Write out the opening lines of the data word for word, up to and including the line with "Ammonia and methane", and leave every picture and every later line out.

(Source records)
[Start of section]

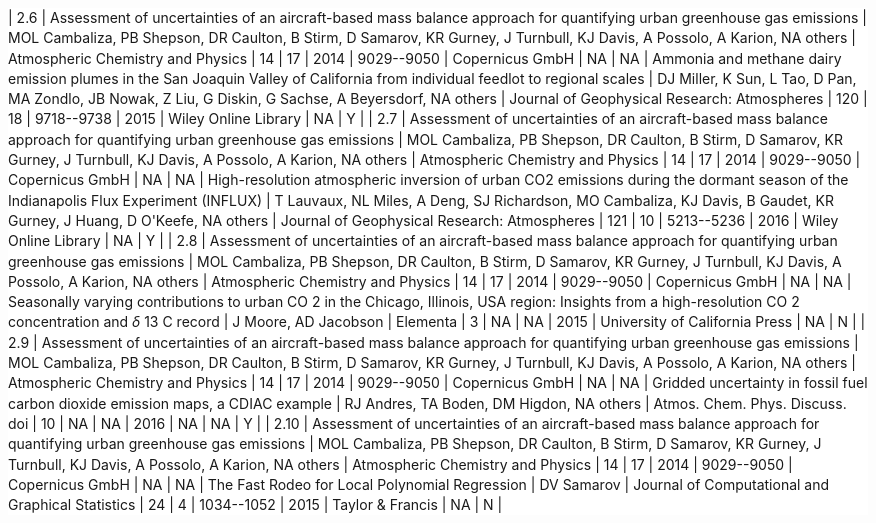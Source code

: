| 2.6  | Assessment of uncertainties of an aircraft-based mass balance approach for quantifying urban greenhouse gas emissions                                                          | MOL Cambaliza, PB Shepson, DR Caulton, B Stirm, D Samarov, KR Gurney, J Turnbull, KJ Davis, A Possolo, A Karion, NA others    | Atmospheric Chemistry and Physics                 | 14        | 17        | 2014    | 9029--9050 | Copernicus GmbH      | NA                       | NA              | Ammonia and methane dairy emission plumes in the San Joaquin Valley of California from individual feedlot to regional scales                                                                                                | DJ Miller, K Sun, L Tao, D Pan, MA Zondlo, JB Nowak, Z Liu, G Diskin, G Sachse, A Beyersdorf, NA others                            | Journal of Geophysical Research: Atmospheres                                         | 120       | 18        | 9718--9738   | 2015    | Wiley Online Library                           | NA              | Y         |
| 2.7  | Assessment of uncertainties of an aircraft-based mass balance approach for quantifying urban greenhouse gas emissions                                                          | MOL Cambaliza, PB Shepson, DR Caulton, B Stirm, D Samarov, KR Gurney, J Turnbull, KJ Davis, A Possolo, A Karion, NA others    | Atmospheric Chemistry and Physics                 | 14        | 17        | 2014    | 9029--9050 | Copernicus GmbH      | NA                       | NA              | High-resolution atmospheric inversion of urban CO2 emissions during the dormant season of the Indianapolis Flux Experiment (INFLUX)                                                                                         | T Lauvaux, NL Miles, A Deng, SJ Richardson, MO Cambaliza, KJ Davis, B Gaudet, KR Gurney, J Huang, D O'Keefe, NA others             | Journal of Geophysical Research: Atmospheres                                         | 121       | 10        | 5213--5236   | 2016    | Wiley Online Library                           | NA              | Y         |
| 2.8  | Assessment of uncertainties of an aircraft-based mass balance approach for quantifying urban greenhouse gas emissions                                                          | MOL Cambaliza, PB Shepson, DR Caulton, B Stirm, D Samarov, KR Gurney, J Turnbull, KJ Davis, A Possolo, A Karion, NA others    | Atmospheric Chemistry and Physics                 | 14        | 17        | 2014    | 9029--9050 | Copernicus GmbH      | NA                       | NA              | Seasonally varying contributions to urban CO 2 in the Chicago, Illinois, USA region: Insights from a high-resolution CO 2 concentration and *δ* 13 C record                                                                 | J Moore, AD Jacobson                                                                                                               | Elementa                                                                             | 3         | NA        | NA           | 2015    | University of California Press                 | NA              | N         |
| 2.9  | Assessment of uncertainties of an aircraft-based mass balance approach for quantifying urban greenhouse gas emissions                                                          | MOL Cambaliza, PB Shepson, DR Caulton, B Stirm, D Samarov, KR Gurney, J Turnbull, KJ Davis, A Possolo, A Karion, NA others    | Atmospheric Chemistry and Physics                 | 14        | 17        | 2014    | 9029--9050 | Copernicus GmbH      | NA                       | NA              | Gridded uncertainty in fossil fuel carbon dioxide emission maps, a CDIAC example                                                                                                                                            | RJ Andres, TA Boden, DM Higdon, NA others                                                                                          | Atmos. Chem. Phys. Discuss. doi                                                      | 10        | NA        | NA           | 2016    | NA                                             | NA              | Y         |
| 2.10 | Assessment of uncertainties of an aircraft-based mass balance approach for quantifying urban greenhouse gas emissions                                                          | MOL Cambaliza, PB Shepson, DR Caulton, B Stirm, D Samarov, KR Gurney, J Turnbull, KJ Davis, A Possolo, A Karion, NA others    | Atmospheric Chemistry and Physics                 | 14        | 17        | 2014    | 9029--9050 | Copernicus GmbH      | NA                       | NA              | The Fast Rodeo for Local Polynomial Regression                                                                                                                                                                              | DV Samarov                                                                                                                         | Journal of Computational and Graphical Statistics                                    | 24        | 4         | 1034--1052   | 2015    | Taylor & Francis                               | NA              | N         |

[End of section]

◆ **TASK ANSWER**
Source code

:| 2.6  | Assessment of uncertainties of an aircraft-based mass balance approach for quantifying urban greenhouse gas emissions                                                          | MOL Cambaliza, PB Shepson, DR Caulton, B Stirm, D Samarov, KR Gurney, J Turnbull, KJ Davis, A Possolo, A Karion, NA others    | Atmospheric Chemistry and Physics                 | 14        | 17        | 2014    | 9029--9050 | Copernicus GmbH      | NA                       | NA              | Ammonia and methane dairy emission plumes in the San Joaquin Valley of California from individual feedlot to regional scales                                                                                                | DJ Miller, K Sun, L Tao, D Pan, MA Zondlo, JB Nowak, Z Liu, G Diskin, G Sachse, A Beyersdorf, NA others                            | Journal of Geophysical Research: Atmospheres                                         | 120       | 18        | 9718--9738   | 2015    | Wiley Online Library                           | NA              | Y         |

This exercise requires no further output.